FIG. 1 is a flowchart illustrating an exemplary method for forming a MCrAlY coating over one or more surfaces of a selected gas turbine engine component; and

FIG. 2 is a graph of corrosion testing data illustrating the corrosion resistance of a first superalloy substrate having a slurry-deposited MCrAlY coating formed thereof relative to the corrosion resistances of two uncoated superalloy substrates.

DETAILED DESCRIPTION

The following Detailed Description is merely exemplary in nature and is not intended to limit the invention or the application and uses of the invention. Furthermore, there is no intention to be bound by any theory presented in the preceding Background or the following Detailed Description.
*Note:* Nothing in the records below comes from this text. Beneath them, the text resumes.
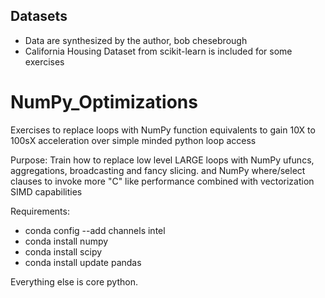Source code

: ## Datasets
- Data are synthesized by the author, bob chesebrough
- California Housing Dataset from scikit-learn is included for some exercises

# NumPy_Optimizations
Exercises to replace loops with NumPy function equivalents to gain 10X to 100sX acceleration over simple minded python loop access

Purpose: Train how to replace low level LARGE loops with NumPy ufuncs, aggregations, broadcasting and fancy slicing. and NumPy where/select clauses to invoke more "C" like performance combined with vectorization SIMD capabilities

Requirements:
 - conda config --add channels intel
 - conda install numpy
 - conda install scipy
 - conda install update pandas

Everything else is core python.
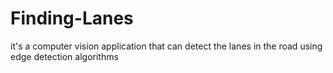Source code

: # Finding-Lanes
it's a computer vision application that can detect the lanes in the road using edge detection algorithms
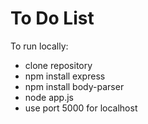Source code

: # To Do List

To run locally:
  - clone repository
  - npm install express
  - npm install body-parser
  - node app.js
  - use port 5000 for localhost
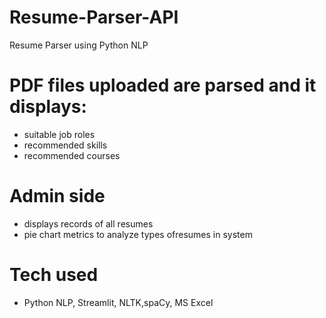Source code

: # Resume-Parser-API
Resume Parser using Python NLP

# PDF files uploaded are parsed and it displays:
  - suitable job roles
  - recommended skills
  - recommended courses
# Admin side 
  - displays records of all resumes
  - pie chart metrics to analyze types ofresumes in system

# Tech used 
  - Python NLP, Streamlit, NLTK,spaCy, MS Excel
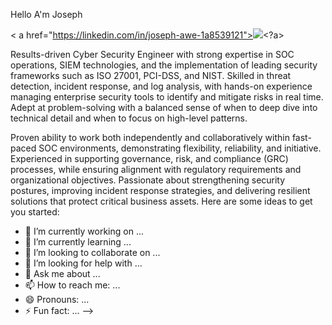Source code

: Hello A'm Joseph 

< a href="https://linkedin.com/in/joseph-awe-1a8539121"><img src="https://img.shields.io/badge/-linkedin-0072bi?&sytyle=for-the badge&logo=linkedinlogocolor=white" /><?a>

Results-driven Cyber Security Engineer with strong expertise in SOC operations, SIEM technologies, and the implementation of leading security frameworks such as ISO 27001, PCI-DSS, and NIST. Skilled in threat detection, incident response, and log analysis, with hands-on experience managing enterprise security tools to identify and mitigate risks in real time. Adept at problem-solving with a balanced sense of when to deep dive into technical detail and when to focus on high-level patterns.

Proven ability to work both independently and collaboratively within fast-paced SOC environments, demonstrating flexibility, reliability, and initiative. Experienced in supporting governance, risk, and compliance (GRC) processes, while ensuring alignment with regulatory requirements and organizational objectives. Passionate about strengthening security postures, improving incident response strategies, and delivering resilient solutions that protect critical business assets.
Here are some ideas to get you started:


- 🔭 I’m currently working on ...
- 🌱 I’m currently learning ...
- 👯 I’m looking to collaborate on ...
- 🤔 I’m looking for help with ...
- 💬 Ask me about ...
- 📫 How to reach me: ...
- 😄 Pronouns: ...
- ⚡ Fun fact: ...
-->
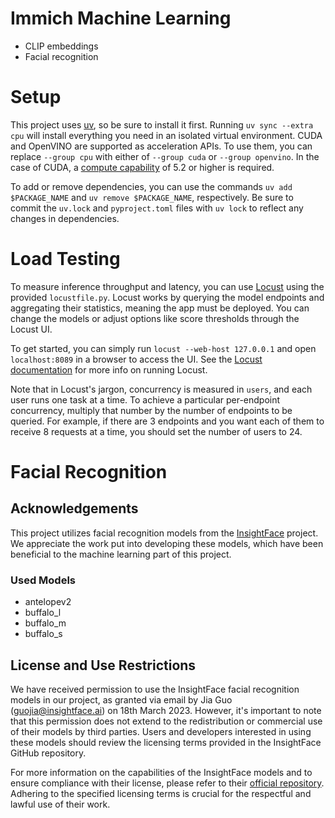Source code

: # Immich Machine Learning

- CLIP embeddings
- Facial recognition

# Setup

This project uses [uv](https://docs.astral.sh/uv/getting-started/installation/), so be sure to install it first.
Running `uv sync --extra cpu` will install everything you need in an isolated virtual environment.
CUDA and OpenVINO are supported as acceleration APIs. To use them, you can replace `--group cpu` with either of `--group cuda` or `--group openvino`. In the case of CUDA, a [compute capability](https://developer.nvidia.com/cuda-gpus) of 5.2 or higher is required.

To add or remove dependencies, you can use the commands `uv add $PACKAGE_NAME` and `uv remove $PACKAGE_NAME`, respectively.
Be sure to commit the `uv.lock` and `pyproject.toml` files with `uv lock` to reflect any changes in dependencies.

# Load Testing

To measure inference throughput and latency, you can use [Locust](https://locust.io/) using the provided `locustfile.py`.
Locust works by querying the model endpoints and aggregating their statistics, meaning the app must be deployed.
You can change the models or adjust options like score thresholds through the Locust UI.

To get started, you can simply run `locust --web-host 127.0.0.1` and open `localhost:8089` in a browser to access the UI. See the [Locust documentation](https://docs.locust.io/en/stable/index.html) for more info on running Locust.

Note that in Locust's jargon, concurrency is measured in `users`, and each user runs one task at a time. To achieve a particular per-endpoint concurrency, multiply that number by the number of endpoints to be queried. For example, if there are 3 endpoints and you want each of them to receive 8 requests at a time, you should set the number of users to 24.

# Facial Recognition

## Acknowledgements

This project utilizes facial recognition models from the [InsightFace](https://github.com/deepinsight/insightface/tree/master/model_zoo) project. We appreciate the work put into developing these models, which have been beneficial to the machine learning part of this project.

### Used Models

- antelopev2
- buffalo_l
- buffalo_m
- buffalo_s

## License and Use Restrictions

We have received permission to use the InsightFace facial recognition models in our project, as granted via email by Jia Guo (guojia@insightface.ai) on 18th March 2023. However, it's important to note that this permission does not extend to the redistribution or commercial use of their models by third parties. Users and developers interested in using these models should review the licensing terms provided in the InsightFace GitHub repository.

For more information on the capabilities of the InsightFace models and to ensure compliance with their license, please refer to their [official repository](https://github.com/deepinsight/insightface). Adhering to the specified licensing terms is crucial for the respectful and lawful use of their work.
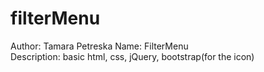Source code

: # filterMenu

Author: Tamara Petreska 
Name: FilterMenu  
Description: basic html, css, jQuery, bootstrap(for the icon)
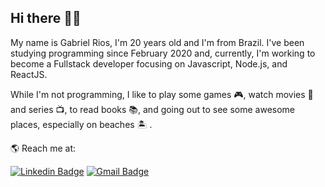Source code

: ## Hi there 👋🏻

My name is Gabriel Rios, I'm 20 years old and I'm from Brazil. I've been studying programming since February 2020 and, currently, I'm working to become a Fullstack developer focusing on Javascript, Node.js, and ReactJS.

While I'm not programming, I like to play some games 🎮, watch movies 🎥 and series 📺, to read books 📚, and going out to see some awesome places, especially on beaches 🏝 .

🌎 Reach me at:

[![Linkedin Badge](https://img.shields.io/badge/-grioos-black?style=flat-square&logo=Linkedin&logoColor=white&link=https://www.linkedin.com/in/grioos/)](https://www.linkedin.com/in/grioos/)
[![Gmail Badge](https://img.shields.io/badge/-gabriel.al.rio@gmail.com-black?style=flat-square&logo=Gmail&logoColor=white&link=mailto:gabriel.al.rio@gmail.com)](mailto:gabriel.al.rio@gmail.com)
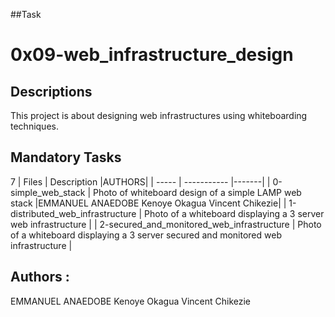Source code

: ##Task
# 0x09-web_infrastructure_design

## Descriptions
This project is about designing web infrastructures using whiteboarding techniques.

## Mandatory Tasks
7
| Files | Description |AUTHORS|
| ----- | ----------- |-------|
| 0-simple_web_stack | Photo of whiteboard design of a simple LAMP web stack |EMMANUEL ANAEDOBE
Kenoye Okagua
Vincent Chikezie|
| 1-distributed_web_infrastructure | Photo of a whiteboard displaying a 3 server web infrastructure |
| 2-secured_and_monitored_web_infrastructure | Photo of a whiteboard displaying a 3 server secured and monitored web infrastructure |

## Authors :
EMMANUEL ANAEDOBE
Kenoye Okagua
Vincent Chikezie
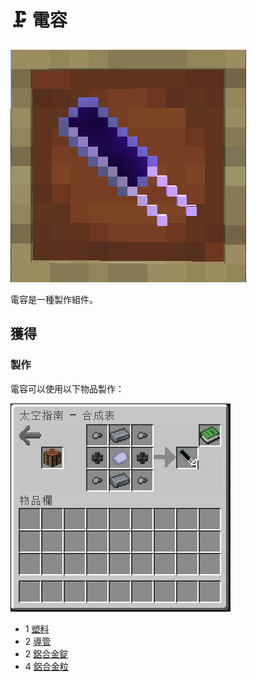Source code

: # 🗜 電容

![](<../.gitbook/assets/image (94).png>)

電容是一種製作組件。

## 獲得

### 製作

電容可以使用以下物品製作：

![](<../.gitbook/assets/image (212) (1).png>)

* 1 [塑料](Plastic.md)
* 2 [導管](Conduit.md)
* 2 [鋁合金錠](aluminium-alloy-ingot.md)
* 4 [鋁合金粒](../item-1/lv-he-jin-li.md)
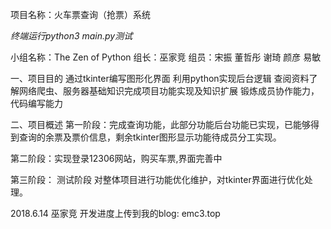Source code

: 项目名称：火车票查询（抢票）系统

*终端运行python3 main.py测试*

小组名称：The Zen of Python
组长：巫家竞
组员：宋振 董哲彤 谢琦 颜彦 易敏


一、项目目的
通过tkinter编写图形化界面
利用python实现后台逻辑
查阅资料了解网络爬虫、服务器基础知识完成项目功能实现及知识扩展
锻炼成员协作能力，代码编写能力

二、项目概述
第一阶段：完成查询功能，此部分功能后台功能已实现，已能够得到查询的余票及票价信息，剩余tkinter图形显示功能待成员分工实现。

第二阶段：实现登录12306网站，购买车票,界面完善中


第三阶段：
测试阶段
对整体项目进行功能优化维护，对tkinter界面进行优化处理。



2018.6.14
巫家竞
开发进度上传到我的blog:  emc3.top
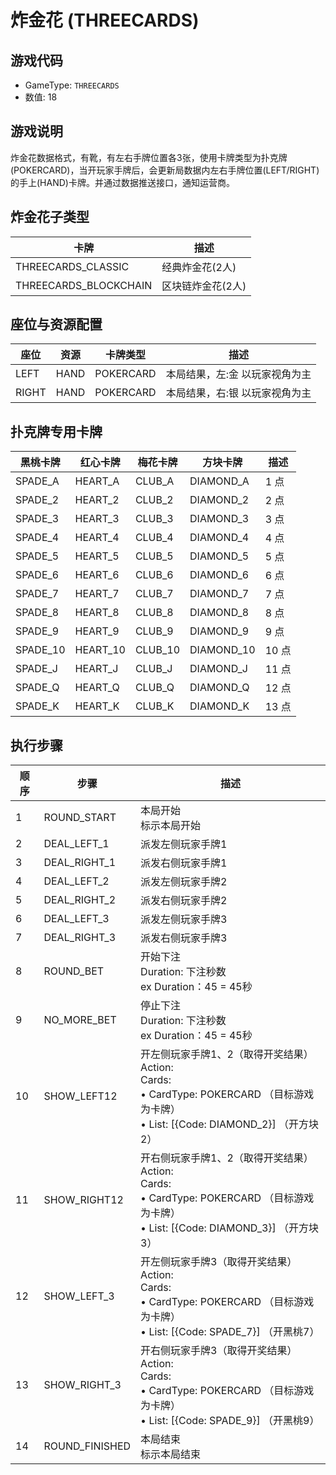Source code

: <!-- markdownlint-disable MD033 -->
# 炸金花 (THREECARDS)

## 游戏代码

- GameType: `THREECARDS`
- 数值: 18

## 游戏说明

炸金花数据格式，有靴，有左右手牌位置各3张，使用卡牌类型为扑克牌(POKERCARD)，当开玩家手牌后，会更新局数据内左右手牌位置(LEFT/RIGHT)的手上(HAND)卡牌。并通过数据推送接口，通知运营商。

## 炸金花子类型

| 卡牌 | 描述 |
|------|------|
| THREECARDS_CLASSIC | 经典炸金花(2人) |
| THREECARDS_BLOCKCHAIN | 区块链炸金花(2人) |

## 座位与资源配置

| 座位 | 资源 | 卡牌类型 | 描述 |
|------|------|----------|------|
| LEFT | HAND | POKERCARD | 本局结果，左:金 以玩家视角为主 |
| RIGHT | HAND | POKERCARD | 本局结果，右:银 以玩家视角为主 |

## 扑克牌专用卡牌

| 黑桃卡牌 | 红心卡牌 | 梅花卡牌 | 方块卡牌 | 描述 |
|----------|----------|----------|----------|------|
| SPADE_A | HEART_A | CLUB_A | DIAMOND_A | 1 点 |
| SPADE_2 | HEART_2 | CLUB_2 | DIAMOND_2 | 2 点 |
| SPADE_3 | HEART_3 | CLUB_3 | DIAMOND_3 | 3 点 |
| SPADE_4 | HEART_4 | CLUB_4 | DIAMOND_4 | 4 点 |
| SPADE_5 | HEART_5 | CLUB_5 | DIAMOND_5 | 5 点 |
| SPADE_6 | HEART_6 | CLUB_6 | DIAMOND_6 | 6 点 |
| SPADE_7 | HEART_7 | CLUB_7 | DIAMOND_7 | 7 点 |
| SPADE_8 | HEART_8 | CLUB_8 | DIAMOND_8 | 8 点 |
| SPADE_9 | HEART_9 | CLUB_9 | DIAMOND_9 | 9 点 |
| SPADE_10 | HEART_10 | CLUB_10 | DIAMOND_10 | 10 点 |
| SPADE_J | HEART_J | CLUB_J | DIAMOND_J | 11 点 |
| SPADE_Q | HEART_Q | CLUB_Q | DIAMOND_Q | 12 点 |
| SPADE_K | HEART_K | CLUB_K | DIAMOND_K | 13 点 |

## 执行步骤

| 顺序 | 步骤 | 描述 |
|------|------|------|
| 1 | ROUND_START | 本局开始<br/>标示本局开始 |
| 2 | DEAL_LEFT_1 | 派发左侧玩家手牌1 |
| 3 | DEAL_RIGHT_1 | 派发右侧玩家手牌1 |
| 4 | DEAL_LEFT_2 | 派发左侧玩家手牌2 |
| 5 | DEAL_RIGHT_2 | 派发右侧玩家手牌2 |
| 6 | DEAL_LEFT_3 | 派发左侧玩家手牌3 |
| 7 | DEAL_RIGHT_3 | 派发右侧玩家手牌3 |
| 8 | ROUND_BET | 开始下注<br/>Duration: 下注秒数<br/>ex Duration：45 = 45秒 |
| 9 | NO_MORE_BET | 停止下注<br/>Duration: 下注秒数<br/>ex Duration：45 = 45秒 |
| 10 | SHOW_LEFT12 | 开左侧玩家手牌1、2（取得开奖结果）<br/>Action:<br/>Cards:<br/>• CardType: POKERCARD （目标游戏为卡牌）<br/>• List: [&#123;Code: DIAMOND_2&#125;] （开方块2） |
| 11 | SHOW_RIGHT12 | 开右侧玩家手牌1、2（取得开奖结果）<br/>Action:<br/>Cards:<br/>• CardType: POKERCARD （目标游戏为卡牌）<br/>• List: [&#123;Code: DIAMOND_3&#125;] （开方块3） |
| 12 | SHOW_LEFT_3 | 开左侧玩家手牌3（取得开奖结果）<br/>Action:<br/>Cards:<br/>• CardType: POKERCARD （目标游戏为卡牌）<br/>• List: [&#123;Code: SPADE_7&#125;] （开黑桃7） |
| 13 | SHOW_RIGHT_3 | 开右侧玩家手牌3（取得开奖结果）<br/>Action:<br/>Cards:<br/>• CardType: POKERCARD （目标游戏为卡牌）<br/>• List: [&#123;Code: SPADE_9&#125;] （开黑桃9） |
| 14 | ROUND_FINISHED | 本局结束<br/>标示本局结束 |
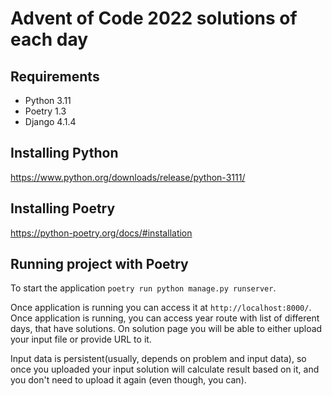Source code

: # Advent of Code 2022 solutions of each day

## Requirements
* Python 3.11
* Poetry 1.3
* Django 4.1.4

## Installing Python
https://www.python.org/downloads/release/python-3111/

## Installing Poetry
https://python-poetry.org/docs/#installation

## Running project with Poetry
To start the application `poetry run python manage.py runserver`.

Once application is running you can access it at `http://localhost:8000/`. Once application is running, you can access year route with list of different days, that have solutions. On solution page you will be able to either upload your input file or provide URL to it.

Input data is persistent(usually, depends on problem and input data), so once you uploaded your input solution will calculate result based on it, and you don't need to upload it again (even though, you can).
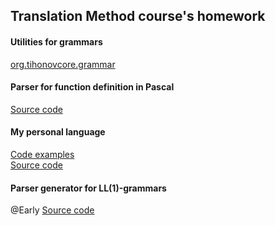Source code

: ## Translation Method course's homework

#### Utilities for grammars
[org.tihonovcore.grammar](https://github.com/tihonovcore/GParsing/tree/master/grammar/src/main)

#### Parser for function definition in Pascal
[Source code](https://github.com/tihonovcore/GParsing/tree/master/pascalParser/src/main)

#### My personal language
[Code examples](https://tihonovcore.github.io/lang.html)<br>
[Source code](https://github.com/tihonovcore/GParsing/tree/master/language/src/main)<br>

#### Parser generator for LL(1)-grammars
@Early [Source code](https://github.com/tihonovcore/GParsing/tree/master/generator/src/main)
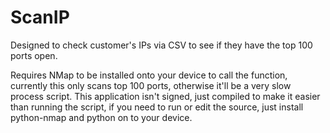 # ScanIP
Designed to check customer's IPs via CSV to see if they have the top 100 ports open.

Requires NMap to be installed onto your device to call the function, currently this only scans top 100 ports, otherwise it'll be a very slow process script.
This application isn't signed, just compiled to make it easier than running the script, if you need to run or edit the source, just install python-nmap and python on to your device.
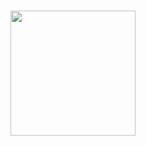 ###

<div align="center">
  <img height="200" src="https://i.ibb.co/XfJ6wjMx/Screenshot-2025-07-06-104322.png"  />
</div>

###
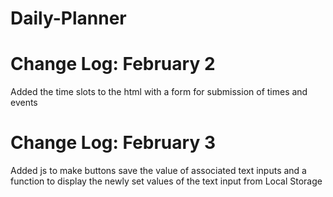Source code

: # Daily-Planner

# Change Log: February 2
Added the time slots to the html with a form for submission of times and events

# Change Log: February 3
Added js to make buttons save the value of associated text inputs and a function to display the newly set values of the text input from Local Storage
FIG. 1 is a flowchart illustrating an exemplary method 10 suitable for forming a slurry-deposited MCrAlY coating on one or more surfaces of a gas turbine engine (“GTE”) component. In certain embodiments, method 10 provides a novel manner in which advanced MCrAlY coatings having enhanced environmentally-protective properties (e.g., improved corrosion and oxidation resistance) can be formed on newly-manufactured GTE components, as well as on pre-existing components not requiring repair. In other embodiments, method 10 provides a novel repair technique that can be utilized to rebuild or otherwise restore damaged areas (e.g., eroded and/or cracked areas) of GTE components with MCrAlY-based materials often having superior corrosion and oxidation resistant properties, as compared to conventionally-employed repair materials and to the superalloy parent material form which the GTE component is fabricated. In either case, exemplary method 10 involves preparation of an unique MCrAlY-based slurry that can be applied to a selected GTE component utilizing a relatively inexpensive and straightforward application technique, such as brushing, dipping, or spraying. After application, the MCrAlY slurry is heat treated to form a highly dense, adherent MCrAlY coating having exceptional corrosion and oxidation resistive properties, as described more fully below. The steps illustrated in FIG. 1 and described below are, of course, provided by way of example only; in alternative embodiments of method 10, additional steps may be performed, certain steps may be omitted, and/or the steps may be performed in alternative sequences.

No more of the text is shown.